In this context, advanced statistical
analysis can actually be a step backward. For example, consider this paper which estimates the effect of democracy on GDP – a
traditional hobby for political scientists. Now as everyone in the
field knows, just looking at democracies versus dictatorships and
comparing averages will not be informative, because these countries
differ in many many other ways. So instead the paper looks at the few
years before and after a change from dictatorship to democracy, and
estimates the switchover effect from that. But this is crazy, because
such massive changes to social institutions are not remotely likely
to have all their effects within a few years. After all, many
political decisions have ramifications that span decades – think of
the choice to create the NHS, or Lloyd George's introduction of old
age pensions, or Nixon's visit to China. Evaluating political
institutions after seven years is like evaluating a new fitness
regime after a week.
I can think of several cases where my
previous beliefs were probably based on too short a run of evidence.
For example, I assumed that privatization of e.g. water utilities was
a good thing, because the privatized utilities performed better than
public counterparts elsewhere. But a lot is going to depend on the
first generation of entrepreneurs who take over, and these may not be
the same as the second or third generation of entrepreneurs who
inherit the system. In the 1950s, nationalization must have seemed as
obvious as privatization did in the 1990s. I am not saying that
privatization was a mistake – I still support it – but I am less
confident of the evidence base.
My colleagues seem to be making a
similar mistake about the effect of the Research Assessment Exercise
(now the Research Excellence Framework) for UK academia. Everyone I
know who was around in the 80s, when this came in, says that it
swiftly forced a lot of unproductive, “dead wood” academics to
either shape up or leave the system. So they are basically positive
about it. (Well, Essex political scientists would be, wouldn't they?)
The question is whether it is still
having the same effect now. When a new institution is imposed, there
are two kinds of adjustment: people adjust to the institution; and
the institution is adjusted to the people. After all, nobody wants to
live under permanent revolution, so initially harsh conditions are
gradually softened, informal routines grow up that may subvert the
official rules, et cetera.
In this context it is pretty alarming
to consider the Conservatives' and then New Labour's regime of
targets for the NHS (known by some as “targets and terror”).
Again, I have heard people in the industry talk about the salutary
initial effects of having managers asking “why isn't this bed being
used”? But now look where targets and terror have got us.
If this argument is right, we will
often be unable to evaluate institutional changes rigorously until
long after the fact – even if we are doing randomized controlled
trials, which is often impossible. So, how can we decide what changes
to make in the here and now? Two things might help.
First, a historical perspective won't
tell us what will happen, but will at least give us a sense of what
can happen. Without history we are doomed to parochialism. As
Churchill said, "Study history, study history. In history lies all the secrets of statecraft."

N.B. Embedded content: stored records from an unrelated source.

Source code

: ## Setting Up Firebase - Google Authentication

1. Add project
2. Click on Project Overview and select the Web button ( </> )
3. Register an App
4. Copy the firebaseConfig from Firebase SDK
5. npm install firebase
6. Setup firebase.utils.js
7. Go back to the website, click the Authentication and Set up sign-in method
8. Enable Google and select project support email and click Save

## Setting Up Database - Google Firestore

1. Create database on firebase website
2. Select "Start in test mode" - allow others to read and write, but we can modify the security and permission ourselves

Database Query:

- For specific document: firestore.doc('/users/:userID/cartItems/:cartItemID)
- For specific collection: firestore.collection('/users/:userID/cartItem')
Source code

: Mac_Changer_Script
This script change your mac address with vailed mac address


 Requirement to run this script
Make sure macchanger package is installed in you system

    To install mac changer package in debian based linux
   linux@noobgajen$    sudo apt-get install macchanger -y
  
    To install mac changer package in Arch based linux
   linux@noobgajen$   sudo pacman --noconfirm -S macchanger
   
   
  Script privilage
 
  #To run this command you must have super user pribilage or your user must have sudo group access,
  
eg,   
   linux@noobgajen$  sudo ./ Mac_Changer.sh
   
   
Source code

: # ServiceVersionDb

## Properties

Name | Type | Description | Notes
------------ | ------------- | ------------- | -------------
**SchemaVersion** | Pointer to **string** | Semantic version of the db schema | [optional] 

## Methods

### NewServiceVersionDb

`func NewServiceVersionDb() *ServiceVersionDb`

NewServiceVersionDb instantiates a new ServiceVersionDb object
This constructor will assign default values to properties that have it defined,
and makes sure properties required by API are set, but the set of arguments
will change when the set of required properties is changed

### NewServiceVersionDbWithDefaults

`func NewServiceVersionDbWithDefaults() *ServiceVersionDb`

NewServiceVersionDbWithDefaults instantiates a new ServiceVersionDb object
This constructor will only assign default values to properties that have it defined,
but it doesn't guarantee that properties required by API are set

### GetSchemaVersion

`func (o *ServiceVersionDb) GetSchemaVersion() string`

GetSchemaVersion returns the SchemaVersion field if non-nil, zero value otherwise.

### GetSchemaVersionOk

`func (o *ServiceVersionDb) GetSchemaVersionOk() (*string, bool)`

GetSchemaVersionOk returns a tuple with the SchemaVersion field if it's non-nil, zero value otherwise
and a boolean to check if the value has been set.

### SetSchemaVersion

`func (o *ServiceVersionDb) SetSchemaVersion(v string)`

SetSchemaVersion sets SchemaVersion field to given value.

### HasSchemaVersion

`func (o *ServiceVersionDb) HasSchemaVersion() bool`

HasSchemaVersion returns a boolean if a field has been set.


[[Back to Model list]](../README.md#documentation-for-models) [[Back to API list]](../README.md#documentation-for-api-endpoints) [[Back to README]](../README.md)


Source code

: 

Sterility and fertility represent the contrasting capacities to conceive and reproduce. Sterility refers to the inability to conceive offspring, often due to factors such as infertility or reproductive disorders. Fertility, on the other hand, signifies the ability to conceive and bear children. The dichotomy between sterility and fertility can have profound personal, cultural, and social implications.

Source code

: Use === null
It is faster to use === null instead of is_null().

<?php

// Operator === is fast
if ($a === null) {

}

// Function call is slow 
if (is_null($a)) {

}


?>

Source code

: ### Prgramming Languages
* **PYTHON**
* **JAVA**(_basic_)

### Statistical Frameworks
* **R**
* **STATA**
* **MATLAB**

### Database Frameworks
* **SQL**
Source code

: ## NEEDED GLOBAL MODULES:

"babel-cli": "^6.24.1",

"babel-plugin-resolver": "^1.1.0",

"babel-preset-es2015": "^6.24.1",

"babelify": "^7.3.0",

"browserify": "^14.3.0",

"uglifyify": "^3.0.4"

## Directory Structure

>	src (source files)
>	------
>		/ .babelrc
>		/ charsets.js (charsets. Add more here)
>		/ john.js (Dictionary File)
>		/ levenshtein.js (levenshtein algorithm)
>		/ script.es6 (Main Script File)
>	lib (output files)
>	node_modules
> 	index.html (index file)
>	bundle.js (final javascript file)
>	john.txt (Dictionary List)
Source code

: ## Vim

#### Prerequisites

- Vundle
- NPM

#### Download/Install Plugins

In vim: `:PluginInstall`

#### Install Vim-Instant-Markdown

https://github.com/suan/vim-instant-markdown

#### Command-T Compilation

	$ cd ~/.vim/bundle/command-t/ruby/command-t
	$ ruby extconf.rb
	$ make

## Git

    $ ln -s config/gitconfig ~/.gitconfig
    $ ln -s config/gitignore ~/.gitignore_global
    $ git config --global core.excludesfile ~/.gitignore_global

Second, a sense of principle might
often be a good guide. Actually, another Churchill quote is relevant: "In life the only wise course is to follow the course of duty and not of interest. Every man knows what his duty is. But it is not given to many to know their true interest." To apply this to academia: we may not know, now or ever, the
true efficiency effects of such-and-such a government evaluation
framework, or of the practice in an increasing number of European
universities of – no joke – paying bonuses for top
journal publications. But every researcher should feel that the
search for truth is sacred, that it requires rigorous and demanding
standards of honesty in the muddy waters of empirical analysis, and,
therefore, that attempts to import monetary incentives, or impose
pressure to publish, should be met with great suspicion.